Geometry Transformation Widget

The Geometry Transformation widget calculates \(G\)-vectors, azimuthal angles (\(\eta\)), and reciprocal distances (\(ds\)) from spatially corrected 3D peaks. It allows for real-time validation of geometry parameters against theoretical lattice rings.

Functionality

This widget is used for:

1. Geometry Parameterization: Manually editing or loading .par or .json or .poni file to define the experimental setup (distance, tilt, etc.).

2. Lattice Overlay: Providing a theoretical visual guide by plotting diffraction rings based on unit cell parameters.

3. Custom visualization: Visualizing calculated peaks with standard axes (\(ds\) vs \(\eta\)) and custom user-defined ones.

User Interface

Control Panel

The left panel contains the configuration and execution logic.

Geometry Settings

This section defines the physical spatial relationship between the sample and the detector. You can configure these parameters using one of the two methods below.

1. Import from File: Loading a pre-calibrated file will automatically populate the manual entry fields.

   • .par: ImageD11 geometry parameter files.

   • .json: Standard JSON configuration files.

   • .poni: PyFAI “Point Of Normal Incidence” calibration files.

2. Editable Parameters: A collapsible group where you can define:

   • Distance: Sample-to-detector distance \(\mu\).

   • Wavelength: Beam wavelength \(\AA\).

   • Tilts (\(x, y, z\)): Detector orientation angles in radians.

   • Centers (\(y, z\)): Direct beam intersection coordinates on the detector.

Attention

Important: The parameters listed above are a subset of the full internal geometry model.

While these are the most commonly adjusted fields, other fixed parameters (such as pixel sizes or detector alignment corrections) may be inherited from the loaded calibration file or provided as default values in the gui.

Lattice Settings

Used for visual validation of the geometry.

Supported Lattice File Formats:

• .par: Standard ImageD11 parameter files.

• .cif: Crystallographic Information File files.

Or you can manually edit:

• Lattice Parameters: Input for the three lengths \(a, b, c\) and the three angles \(\alpha, \beta, \gamma\) of the lattice unit cell.

• Space Group: Symmetry setting to calculate allowed reflections (number format).

• Show Rings: Toggles the overlay of theoretical diffraction rings on the plot.

Execution Control

• Compute Geometry Vectors: Generates the \(G\)-vectors for the spotted peaks.

• Overwrite: If checked, existing Nexus groups for geometry-updated peaks will be replaced.

Main View (Tabs)

The right side provides two distinct views of the data.

1. G-Vector Peaks Tab

Displays the primary result of the transformation.

• X-Axis: Reciprocal distance (\(ds\)).

• Y-Axis: Azimuthal angle (\(\eta\)).

• Color Map: Logarithmic scaling of peak intensity (Number of pixels).

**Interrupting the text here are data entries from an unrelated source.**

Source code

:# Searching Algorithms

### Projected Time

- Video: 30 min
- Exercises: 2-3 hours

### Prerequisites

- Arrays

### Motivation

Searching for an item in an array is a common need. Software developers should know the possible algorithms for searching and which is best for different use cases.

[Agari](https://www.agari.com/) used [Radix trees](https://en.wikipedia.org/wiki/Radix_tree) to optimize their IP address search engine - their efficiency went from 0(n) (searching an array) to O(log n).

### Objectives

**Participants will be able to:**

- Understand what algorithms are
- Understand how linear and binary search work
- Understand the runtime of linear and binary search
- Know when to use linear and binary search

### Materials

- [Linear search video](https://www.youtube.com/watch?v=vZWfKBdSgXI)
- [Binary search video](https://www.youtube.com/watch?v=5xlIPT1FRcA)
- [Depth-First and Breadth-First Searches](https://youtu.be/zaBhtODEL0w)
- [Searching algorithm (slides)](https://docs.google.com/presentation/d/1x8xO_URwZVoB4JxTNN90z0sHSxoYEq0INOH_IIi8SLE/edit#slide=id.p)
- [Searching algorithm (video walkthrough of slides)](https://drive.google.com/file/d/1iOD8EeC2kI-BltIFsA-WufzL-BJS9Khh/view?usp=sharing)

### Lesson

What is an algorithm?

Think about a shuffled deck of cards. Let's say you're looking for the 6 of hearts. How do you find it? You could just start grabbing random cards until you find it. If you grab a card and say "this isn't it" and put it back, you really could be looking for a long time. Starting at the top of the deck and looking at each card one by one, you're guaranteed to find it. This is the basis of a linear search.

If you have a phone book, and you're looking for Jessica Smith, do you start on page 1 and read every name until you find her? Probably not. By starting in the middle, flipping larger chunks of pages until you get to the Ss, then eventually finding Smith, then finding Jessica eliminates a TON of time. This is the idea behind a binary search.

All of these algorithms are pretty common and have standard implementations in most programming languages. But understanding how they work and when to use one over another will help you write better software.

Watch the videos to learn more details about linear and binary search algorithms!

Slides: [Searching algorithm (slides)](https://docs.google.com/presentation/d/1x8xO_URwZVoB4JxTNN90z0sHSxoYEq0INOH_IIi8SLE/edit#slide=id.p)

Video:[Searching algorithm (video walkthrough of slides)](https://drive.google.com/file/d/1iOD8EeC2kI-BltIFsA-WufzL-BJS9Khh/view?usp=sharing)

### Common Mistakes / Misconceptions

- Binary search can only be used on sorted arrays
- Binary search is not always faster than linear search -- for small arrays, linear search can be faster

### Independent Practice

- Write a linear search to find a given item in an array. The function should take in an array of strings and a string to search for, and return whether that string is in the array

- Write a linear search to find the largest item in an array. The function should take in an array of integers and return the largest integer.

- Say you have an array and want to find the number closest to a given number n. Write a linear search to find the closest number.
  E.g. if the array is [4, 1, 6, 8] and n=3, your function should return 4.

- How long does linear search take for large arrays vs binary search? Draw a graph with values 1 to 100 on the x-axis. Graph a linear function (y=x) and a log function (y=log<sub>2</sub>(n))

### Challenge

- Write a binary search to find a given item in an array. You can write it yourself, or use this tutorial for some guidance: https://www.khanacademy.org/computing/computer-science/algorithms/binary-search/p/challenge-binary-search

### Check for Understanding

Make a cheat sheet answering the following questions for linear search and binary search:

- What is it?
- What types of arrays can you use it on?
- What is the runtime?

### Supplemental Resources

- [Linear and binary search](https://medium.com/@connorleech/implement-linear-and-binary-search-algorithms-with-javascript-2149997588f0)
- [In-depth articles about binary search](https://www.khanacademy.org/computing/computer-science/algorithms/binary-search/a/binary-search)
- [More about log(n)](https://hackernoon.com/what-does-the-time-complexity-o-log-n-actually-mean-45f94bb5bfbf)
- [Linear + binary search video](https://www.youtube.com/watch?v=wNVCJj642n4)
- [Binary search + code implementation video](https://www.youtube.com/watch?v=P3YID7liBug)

• Overlay: Theoretical rings (if Lattice Settings are enabled) appear as vertical markers to verify if the experimental \(ds\) peaks align with expected crystal reflections.

2. Custom Peak Analysis Tab

Utilizes the user editable xy-axis peaks attributes to allow for arbitrary data exploration.

• Axis Selection: Users can choose any attribute from the 3D peaks (e.g., intensity, omega, ds, G_x) to plot against another.

Example Usage

1. Connect a widget that outputs a detector_corrected_url or browse from your folder and select the detector corrected data group.

2. Select your geometry .par file in the GeometryControlBox.

3. Optional: Select your reference lattice .par file in the LatticeBox

4. Click Execute. The plot will show \(ds\) vs \(\eta\) plot corresponding to the generated \(G\)-vectors.